Hillel answered absurd questions three times without losing his temper, then served a cold meal to a very late guest and called it a pleasure.

Curated by Arthur · Told by Maggid ·
Table of Contents
  1. Four Hundred Zuzim on a Friday Afternoon
  2. What Hospitality Actually Requires
  3. The Discipline Behind the Patience
  4. The Students Who Learned This

Four Hundred Zuzim on a Friday Afternoon

The man had a plan. He would arrive at Hillel's door on a Friday afternoon, when the greatest sage of the generation was deep in Sabbath preparations, bathing, arranging the meal, shifting mentally from the legal arguments of the week into the sacred rest that was approaching.
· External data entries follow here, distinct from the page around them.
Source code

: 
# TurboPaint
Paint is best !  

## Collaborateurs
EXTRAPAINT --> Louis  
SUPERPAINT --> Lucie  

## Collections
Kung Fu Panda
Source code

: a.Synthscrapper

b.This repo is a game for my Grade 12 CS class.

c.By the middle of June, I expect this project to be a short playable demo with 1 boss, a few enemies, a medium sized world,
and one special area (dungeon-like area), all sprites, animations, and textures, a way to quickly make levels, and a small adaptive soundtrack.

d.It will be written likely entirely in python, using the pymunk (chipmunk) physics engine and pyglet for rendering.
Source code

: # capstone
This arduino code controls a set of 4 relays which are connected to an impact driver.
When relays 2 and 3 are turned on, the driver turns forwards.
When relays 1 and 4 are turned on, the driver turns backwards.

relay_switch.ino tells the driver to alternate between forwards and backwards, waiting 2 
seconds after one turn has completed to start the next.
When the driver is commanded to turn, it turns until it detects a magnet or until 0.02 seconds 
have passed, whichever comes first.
He would knock, disrupt the preparation, and ask a question so deliberately absurd that no scholar could answer without irritation.
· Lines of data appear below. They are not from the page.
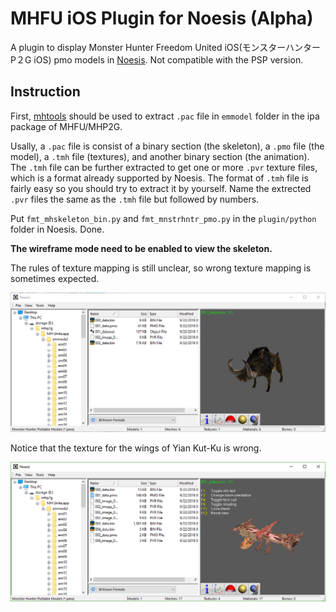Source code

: # MHFU iOS Plugin for Noesis (Alpha)
A plugin to display Monster Hunter Freedom United iOS(モンスターハンターP２G iOS) pmo models in [Noesis](https://richwhitehouse.com/index.php?content=inc_projects.php). Not compatible with the PSP version.

## Instruction

First, [mhtools](https://github.com/codestation/mhtools) should be used to extract `.pac` file in `emmodel` folder in the ipa package of MHFU/MHP2G.

Usally, a `.pac` file is consist of a binary section (the skeleton), a `.pmo` file (the model), a `.tmh` file (textures), and another binary section (the animation). The `.tmh` file can be further extracted to get one or more `.pvr` texture files, which is a format already supported by Noesis. The format of `.tmh` file is fairly easy so you should try to extract it by yourself. Name the extrected `.pvr` files the same as the `.tmh` file but followed by numbers.

Put `fmt_mhskeleton_bin.py` and `fmt_mnstrhntr_pmo.py` in the `plugin/python` folder in Noesis. Done.

__The wireframe mode need to be enabled to view the skeleton.__

The rules of texture mapping is still unclear, so wrong texture mapping is sometimes expected.

![Simple Model](screenshots/Bore.PNG)

Notice that the texture for the wings of Yian Kut-Ku is wrong.

![Complex Wyvern Model](screenshots/Yiankuku.PNG)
He knocked. Hillel appeared at the door wrapped in a towel, dripping.

"Why do the Babylonians have round heads?"

Hillel considered this. "Because their midwives are not sufficiently skilled," he said. He went back inside.

An hour later the man knocked again. "Why do the people of Tadmor have small eyes?" "Because they live in sandy places," Hillel said, "and the wind irritates the eye." A third time: "why do Africans have wide feet?" "Because they walk through swampy ground." The man had come with a wager of four hundred zuzim on the proposition that he could make Hillel lose his composure. He lost the wager. He also lost, or rather, he spent, a Friday afternoon being treated as a genuine inquirer by the man he was trying to embarrass.

What Hospitality Actually Requires

Patience held at the door. It held again at the table, on a different day, with a different visitor who tested it without a wager.

Hillel had invited a guest to his home for a meal. He prepared the food and set the table. The guest was late. Not slightly late. The food went cold. The Sabbath began, and the guest had still not arrived. When the man finally appeared, he said nothing by way of explanation, no apology, no acknowledgment that his host had been waiting. He sat down.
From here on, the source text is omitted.